Maybe someone should ask him?

Here's something that Brash has just brought into sharp focus: National is standing its first openly gay candidate this election: Chris Finlayson in Mana. Maybe someone should ask him how he feels about his leader's position that gay New Zealanders are not part of the "mainstream"...

4 comments:

See now this is interesting. Given that most people aren't gay, most people are heterosexual, you could claim heterosexuality as "mainstream", as in "mainly people are heterosexual". This wouldn't be a judgement per se on the morality of people, but a comment on the majority of human sexual behaviors.

Somehow, saying that "most people bonk the other sex" has become taboo, even when it's quite true. I mean, even being an MP isn't mainstream, given there are a finite number of them out of four million people. I mean, being in retail or serving burgers is more mainstream than being an MP.

Even the term "queer" as a self referential title indicates a tangent from the mainstream, given the history of the word, queer, as in odd or unusual.

Is being told you aren't mainstream really so insulting? Is being observed to be unusual in some way really so dangerous to say?

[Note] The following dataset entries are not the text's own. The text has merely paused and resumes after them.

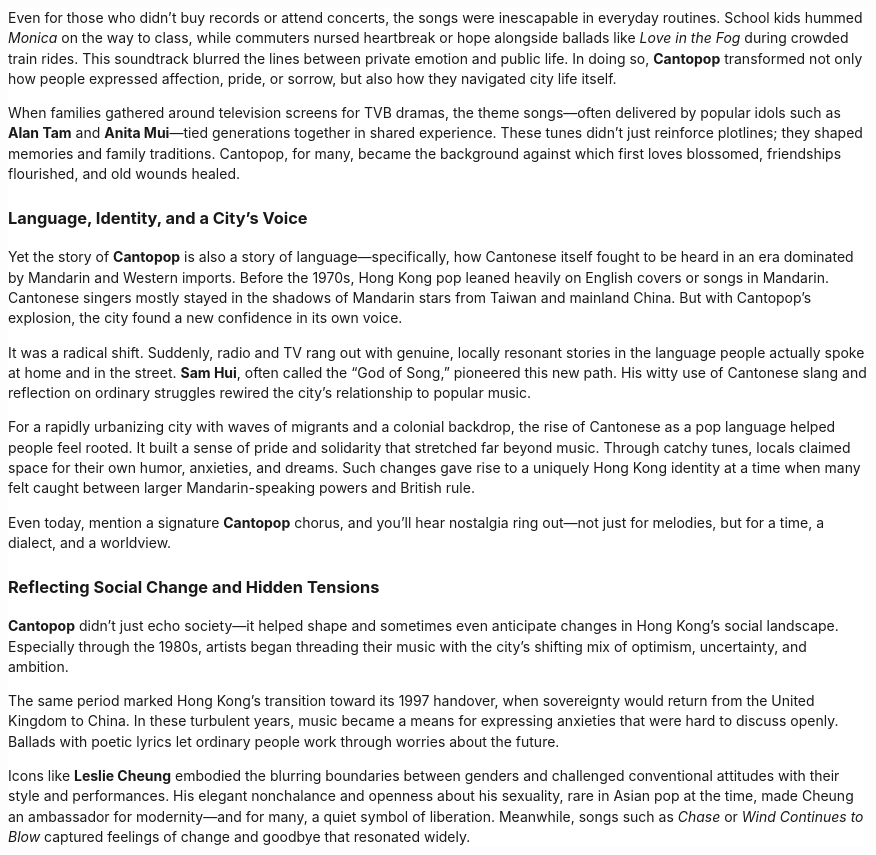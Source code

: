 Even for those who didn’t buy records or attend concerts, the songs were inescapable in everyday
routines. School kids hummed _Monica_ on the way to class, while commuters nursed heartbreak or hope
alongside ballads like _Love in the Fog_ during crowded train rides. This soundtrack blurred the
lines between private emotion and public life. In doing so, **Cantopop** transformed not only how
people expressed affection, pride, or sorrow, but also how they navigated city life itself.

When families gathered around television screens for TVB dramas, the theme songs—often delivered by
popular idols such as **Alan Tam** and **Anita Mui**—tied generations together in shared experience.
These tunes didn’t just reinforce plotlines; they shaped memories and family traditions. Cantopop,
for many, became the background against which first loves blossomed, friendships flourished, and old
wounds healed.

### Language, Identity, and a City’s Voice

Yet the story of **Cantopop** is also a story of language—specifically, how Cantonese itself fought
to be heard in an era dominated by Mandarin and Western imports. Before the 1970s, Hong Kong pop
leaned heavily on English covers or songs in Mandarin. Cantonese singers mostly stayed in the
shadows of Mandarin stars from Taiwan and mainland China. But with Cantopop’s explosion, the city
found a new confidence in its own voice.

It was a radical shift. Suddenly, radio and TV rang out with genuine, locally resonant stories in
the language people actually spoke at home and in the street. **Sam Hui**, often called the “God of
Song,” pioneered this new path. His witty use of Cantonese slang and reflection on ordinary
struggles rewired the city’s relationship to popular music.

For a rapidly urbanizing city with waves of migrants and a colonial backdrop, the rise of Cantonese
as a pop language helped people feel rooted. It built a sense of pride and solidarity that stretched
far beyond music. Through catchy tunes, locals claimed space for their own humor, anxieties, and
dreams. Such changes gave rise to a uniquely Hong Kong identity at a time when many felt caught
between larger Mandarin-speaking powers and British rule.

Even today, mention a signature **Cantopop** chorus, and you’ll hear nostalgia ring out—not just for
melodies, but for a time, a dialect, and a worldview.

### Reflecting Social Change and Hidden Tensions

**Cantopop** didn’t just echo society—it helped shape and sometimes even anticipate changes in Hong
Kong’s social landscape. Especially through the 1980s, artists began threading their music with the
city’s shifting mix of optimism, uncertainty, and ambition.

The same period marked Hong Kong’s transition toward its 1997 handover, when sovereignty would
return from the United Kingdom to China. In these turbulent years, music became a means for
expressing anxieties that were hard to discuss openly. Ballads with poetic lyrics let ordinary
people work through worries about the future.

Icons like **Leslie Cheung** embodied the blurring boundaries between genders and challenged
conventional attitudes with their style and performances. His elegant nonchalance and openness about
his sexuality, rare in Asian pop at the time, made Cheung an ambassador for modernity—and for many,
a quiet symbol of liberation. Meanwhile, songs such as _Chase_ or _Wind Continues to Blow_ captured
feelings of change and goodbye that resonated widely.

I just don't see the terrible victimisation here.

Posted by muerk : 6/28/2005 04:45:00 PM

It's the context, not the specific word. "Mainstream" is virtually meaningless in itself, and at the moment it's being used to promote division and to legitimise ignoring the real needs and rights of minorities.

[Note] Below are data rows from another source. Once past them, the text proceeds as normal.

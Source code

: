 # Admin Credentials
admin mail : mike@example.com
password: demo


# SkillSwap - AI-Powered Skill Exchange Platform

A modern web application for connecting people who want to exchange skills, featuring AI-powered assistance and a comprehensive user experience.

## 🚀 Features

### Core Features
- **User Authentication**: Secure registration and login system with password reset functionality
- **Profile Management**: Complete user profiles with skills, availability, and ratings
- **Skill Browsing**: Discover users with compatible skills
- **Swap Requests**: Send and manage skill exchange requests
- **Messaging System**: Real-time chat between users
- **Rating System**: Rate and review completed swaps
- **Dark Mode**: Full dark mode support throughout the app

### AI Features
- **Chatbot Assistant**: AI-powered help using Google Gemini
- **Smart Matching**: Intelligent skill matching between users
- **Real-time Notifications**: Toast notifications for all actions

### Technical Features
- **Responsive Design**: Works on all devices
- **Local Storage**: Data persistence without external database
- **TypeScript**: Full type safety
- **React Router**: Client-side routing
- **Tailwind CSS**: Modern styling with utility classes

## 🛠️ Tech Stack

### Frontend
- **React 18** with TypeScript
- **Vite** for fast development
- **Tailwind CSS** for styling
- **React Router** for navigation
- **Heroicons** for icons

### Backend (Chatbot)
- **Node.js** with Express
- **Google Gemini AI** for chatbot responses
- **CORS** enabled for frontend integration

Posted by Commie Mutant Traitor : 6/28/2005 05:29:00 PM

Nah... Not convinced. Brash - for all I disagree with him - did put "mainstream" into a specific context, one where it was a statement that being gay was not the majority sexual behavior. Which is true.

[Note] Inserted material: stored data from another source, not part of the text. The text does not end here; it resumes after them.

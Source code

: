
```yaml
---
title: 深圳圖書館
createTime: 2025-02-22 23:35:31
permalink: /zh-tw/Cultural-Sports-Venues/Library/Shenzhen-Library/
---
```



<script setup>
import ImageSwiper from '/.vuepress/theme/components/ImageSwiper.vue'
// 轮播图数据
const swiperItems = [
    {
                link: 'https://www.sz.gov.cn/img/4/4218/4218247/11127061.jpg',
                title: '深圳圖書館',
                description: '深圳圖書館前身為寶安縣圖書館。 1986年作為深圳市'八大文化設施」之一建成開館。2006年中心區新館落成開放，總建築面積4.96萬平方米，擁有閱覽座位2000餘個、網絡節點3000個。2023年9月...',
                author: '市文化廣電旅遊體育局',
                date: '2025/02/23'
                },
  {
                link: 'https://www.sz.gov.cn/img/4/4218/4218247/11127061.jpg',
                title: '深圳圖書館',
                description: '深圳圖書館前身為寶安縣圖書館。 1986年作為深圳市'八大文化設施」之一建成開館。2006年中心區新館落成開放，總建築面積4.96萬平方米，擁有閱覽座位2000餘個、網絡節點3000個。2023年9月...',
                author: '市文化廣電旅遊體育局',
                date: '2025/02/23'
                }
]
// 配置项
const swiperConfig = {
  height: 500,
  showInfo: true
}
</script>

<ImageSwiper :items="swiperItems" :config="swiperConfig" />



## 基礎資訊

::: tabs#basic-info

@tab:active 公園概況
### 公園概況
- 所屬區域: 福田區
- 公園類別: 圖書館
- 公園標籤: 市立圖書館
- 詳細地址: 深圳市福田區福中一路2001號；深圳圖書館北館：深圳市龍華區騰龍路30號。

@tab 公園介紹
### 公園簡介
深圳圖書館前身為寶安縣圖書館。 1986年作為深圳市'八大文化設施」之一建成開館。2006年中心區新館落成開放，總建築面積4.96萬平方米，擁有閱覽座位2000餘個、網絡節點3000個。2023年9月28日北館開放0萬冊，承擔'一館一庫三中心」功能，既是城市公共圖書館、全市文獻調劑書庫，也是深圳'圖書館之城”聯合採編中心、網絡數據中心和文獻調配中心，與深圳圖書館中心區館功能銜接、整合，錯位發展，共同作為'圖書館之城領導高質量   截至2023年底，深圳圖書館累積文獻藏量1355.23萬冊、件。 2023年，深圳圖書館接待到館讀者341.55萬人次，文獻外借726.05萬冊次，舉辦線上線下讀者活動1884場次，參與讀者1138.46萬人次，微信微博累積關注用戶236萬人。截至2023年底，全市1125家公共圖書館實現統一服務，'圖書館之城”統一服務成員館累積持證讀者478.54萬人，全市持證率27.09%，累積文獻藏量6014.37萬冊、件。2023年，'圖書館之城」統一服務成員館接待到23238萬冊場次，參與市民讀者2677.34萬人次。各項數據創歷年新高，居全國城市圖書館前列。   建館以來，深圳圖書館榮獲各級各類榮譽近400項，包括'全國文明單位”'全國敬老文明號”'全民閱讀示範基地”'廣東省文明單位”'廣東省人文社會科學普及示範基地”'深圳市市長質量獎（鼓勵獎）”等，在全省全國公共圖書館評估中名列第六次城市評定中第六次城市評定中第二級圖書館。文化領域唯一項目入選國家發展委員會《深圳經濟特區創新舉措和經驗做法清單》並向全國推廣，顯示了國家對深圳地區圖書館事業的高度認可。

Now I agree with Idiot here, that this was a Private Members Bill, not a Labour inititive. But that's a judgement on Labour.

And perhaps the reason that no one has touted National's gay man, is because, really, no one cares about his sexual preferences apart from people wanting to make political hay.

In which case being gay in New Zealand isn't some terrible scandal that victimises you and leaves you with no rights, helpless and hopeless at the mercy of oppression.

Posted by muerk : 6/29/2005 10:21:00 AM

Muerk -

Back in the real world, private members bills go into the ballot for all kinds of reasons — including highly contentious social issues that the Government of the day don't want seen as 'Government legislation'. If it passes, well you take the political credit. If it fails, or is about as popular as crabs in a brothel, you have what Nixon called 'plausible deniability'.

Now I don't want to speak for Mr. Finalyson, but this openly gay Nat is perfectly happy not being a member of either some statistical 'mainstream' or a professional 'minority group' victim that requires patronising condescendtion.

I've got bigger fish to fry that hysterical parsing of one of Sean Plunkett's lame Moaning Retort screech-fests.